Axel señala que otro problema es comparar la performance de films para adultos con la de películas infantiles como, por ejemplo, La era del hielo 4, que ya superó los cuatro millones de tickets. “No podés comparar porque la forma de consumo es diferente. Los chicos las ven con los abuelos, con los padres. Tienen un nivel de repetición de consumo muy alto, y eso con una para adultos no pasa. Y el cine argentino hace películas para un público de 35 años para arriba.”
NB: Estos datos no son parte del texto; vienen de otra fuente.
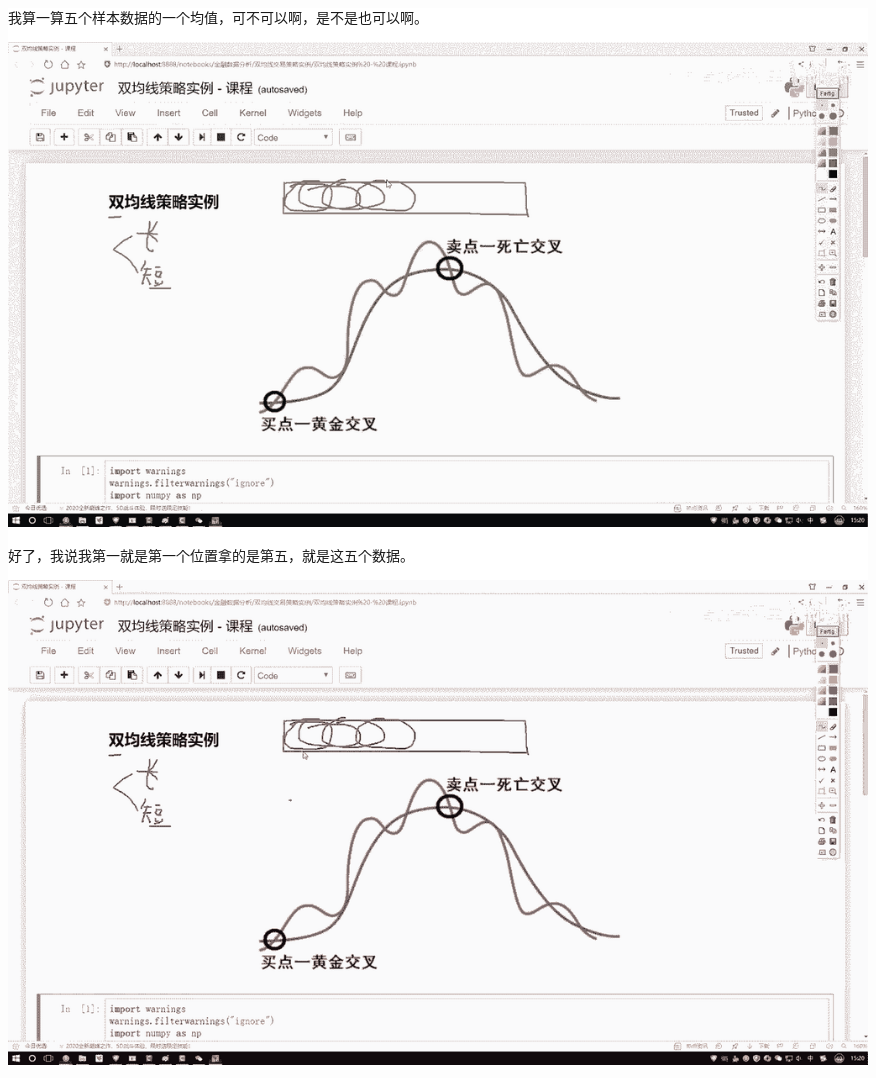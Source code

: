 我算一算五个样本数据的一个均值，可不可以啊，是不是也可以啊。

![](img/844095399fdb9fdc40db0535b99c3569_40.png)

好了，我说我第一就是第一个位置拿的是第五，就是这五个数据。

![](img/844095399fdb9fdc40db0535b99c3569_42.png)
Es justamente por eso que el cine nacional tiene elementos de protección como subsidios, cuota de pantalla o una media de continuidad, agrega Axel, tal como sucede en otros países que pretenden tener una estructura de producción propia, como Francia, España o Italia. Responsable de varios grandes éxitos locales que ostentan un alto estándar de calidad, el productor propone una teoría sobre el cine en tanto arte y negocio. “La gran fortaleza y el gran trauma del cine es que es una industria cultural. Tiene un conflicto en su base: tiene que representar una cultura y, al mismo tiempo, tener elementos industriales. Para mí, esa tensión es la que hace buenas películas. Cuando esa tensión no existe, la creatividad se diluye. Esa es mi mirada: hacer un producto representativo, con una mirada propia y que al mismo tiempo llegue a mucha gente, entre otras cosas porque es carísimo lograrlo.”